Kids are kids, so when Anelé and Hala finished their collection ahead of the rest, they pulled some tall plants over themselves and created a shelter. As they said, “We sat in our fort and dissected a sunflower.” A critical part of our approach to learning is time and the opportunity for play and exploration, side by side with science.

Class reconvened when Everett, Elliott, and the other students were joined by Anelé and Hala, who climbed out from under the shelter. Atop a fallen log the students told each other what they found in their traps. Differences and similarities were noted. The discussion shifted to habitat variation. Most of the forest where their BEMP site is located burned the year they were born, and in the case of two students, the fires took place in their birth month. After comments by a few, Emiliano offered his view that, “Yeah, the fire killed stuff. But it made room for other things. There was a chain of events. Many of the native cottonwood trees died. Exotics, like Tree of Heaven and Russian olive, took over. Now our bugs and other arthropods have had to adapt or die. Maybe some don’t live here anymore since the fire.”

One advantage of being part of a 20-year citizen science effort is that we can review the pre- and post-fire arthropod data from that area and test Emiliano’s hypothesis.

As I went about my rounds that week, wearing my BEMP co-director title and checking on other classes, I found myself 100 miles (160 km) north of where Everett, Anelé, and their classmates had set their traps in the city. I was at another BEMP site on the Ohkay Owingeh Native American Pueblo, where for many hundreds of years people of this First Nation have farmed along the banks of the Rio Grande. Jennifer, a member of that community, emptied a pitfall trap full of beetles into a bag. Somehow the conversation shifted to beetles as toad food. She talked about each summer seeing huge Woodhouse toads by her house, a short 10 minute walk from where we stood. We talked about how the environment links us all – farmer, river, plants, beetle, toad, scientist – to each other.

Ecological Knowledge
Throughout the week, at 32 different sites across 350 miles (560 km), in 20 trap sets, thousands of arthropods were gathered by students from 32 different schools. Each small animal serves as a data point and an opportunity to more fully understand ecological trends across time and space. Individual species serve as bio-indicators of landscape change. The western harvester ants were abundant in the city BEMP site but not so much at Ohkay Owingeh. Western harvester ants prefer dry soil and the Ohkay Owingeh site was frequently flooded. Tiny, armored Eurasian immigrant roly poly isopods were abundant at both sites, and the story of how exotic roly polys displaced native crickets as forest decomposer served as a conversation gateway for how Europeans displaced Native Americans across the continent.

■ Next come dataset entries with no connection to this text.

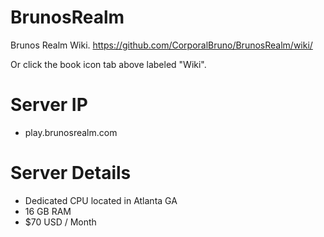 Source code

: # BrunosRealm
Brunos Realm Wiki.
https://github.com/CorporalBruno/BrunosRealm/wiki/

Or click the book icon tab above labeled "Wiki".

# Server IP
* play.brunosrealm.com

# Server Details
* Dedicated CPU located in Atlanta GA
* 16 GB RAM
* $70 USD / Month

Pitfall traps have limitations. They will not catch all types of arthropods. Some arthropods fly or jump out and others will not enter the pit. Pitfalls tend to capture only ground-dwelling arthropods. Even if there are thousands of a beetle species on a tree above a trap, it is quite possible none of them will end up in the trap. However, pitfall trapping does produce an index of relative animal numbers of particular species at different times and locations. So recording data is important, both numerically (how many of each type of arthropod are found in different traps) and visually through photographs or drawing.

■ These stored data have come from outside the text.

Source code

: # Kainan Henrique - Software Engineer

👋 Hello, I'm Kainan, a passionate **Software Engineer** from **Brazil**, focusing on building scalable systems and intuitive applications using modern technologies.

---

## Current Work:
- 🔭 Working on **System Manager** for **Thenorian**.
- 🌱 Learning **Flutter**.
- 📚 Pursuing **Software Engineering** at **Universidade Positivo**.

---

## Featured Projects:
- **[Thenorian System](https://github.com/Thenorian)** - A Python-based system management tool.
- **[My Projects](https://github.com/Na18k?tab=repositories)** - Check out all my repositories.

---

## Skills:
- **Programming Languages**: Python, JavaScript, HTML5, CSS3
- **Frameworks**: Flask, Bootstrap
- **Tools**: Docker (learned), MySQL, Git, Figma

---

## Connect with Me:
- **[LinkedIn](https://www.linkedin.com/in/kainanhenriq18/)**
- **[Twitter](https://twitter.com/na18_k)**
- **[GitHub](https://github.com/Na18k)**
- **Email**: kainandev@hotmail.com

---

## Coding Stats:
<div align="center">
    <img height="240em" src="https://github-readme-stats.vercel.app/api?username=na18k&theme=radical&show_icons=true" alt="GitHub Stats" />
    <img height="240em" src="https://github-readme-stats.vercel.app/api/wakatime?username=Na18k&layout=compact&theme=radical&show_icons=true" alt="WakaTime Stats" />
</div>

While all BEMP arthropod collection and associated data is used by ecologists at the University of New Mexico, you do not need to be part of an official partnership such as this to share pitfall results with others. Collected arthropod data can become part of larger, ongoing research efforts through a number of citizen science efforts. For example, anyone can share their species observation on websites such as iNaturalist.org.

Back in the Classroom
There are many ways a class can continue building upon their field pitfall work. Through graphic data representation and interpretation, both using computer-based spreadsheets and traditional paper and pencil, students can visualize and understand ecological trends.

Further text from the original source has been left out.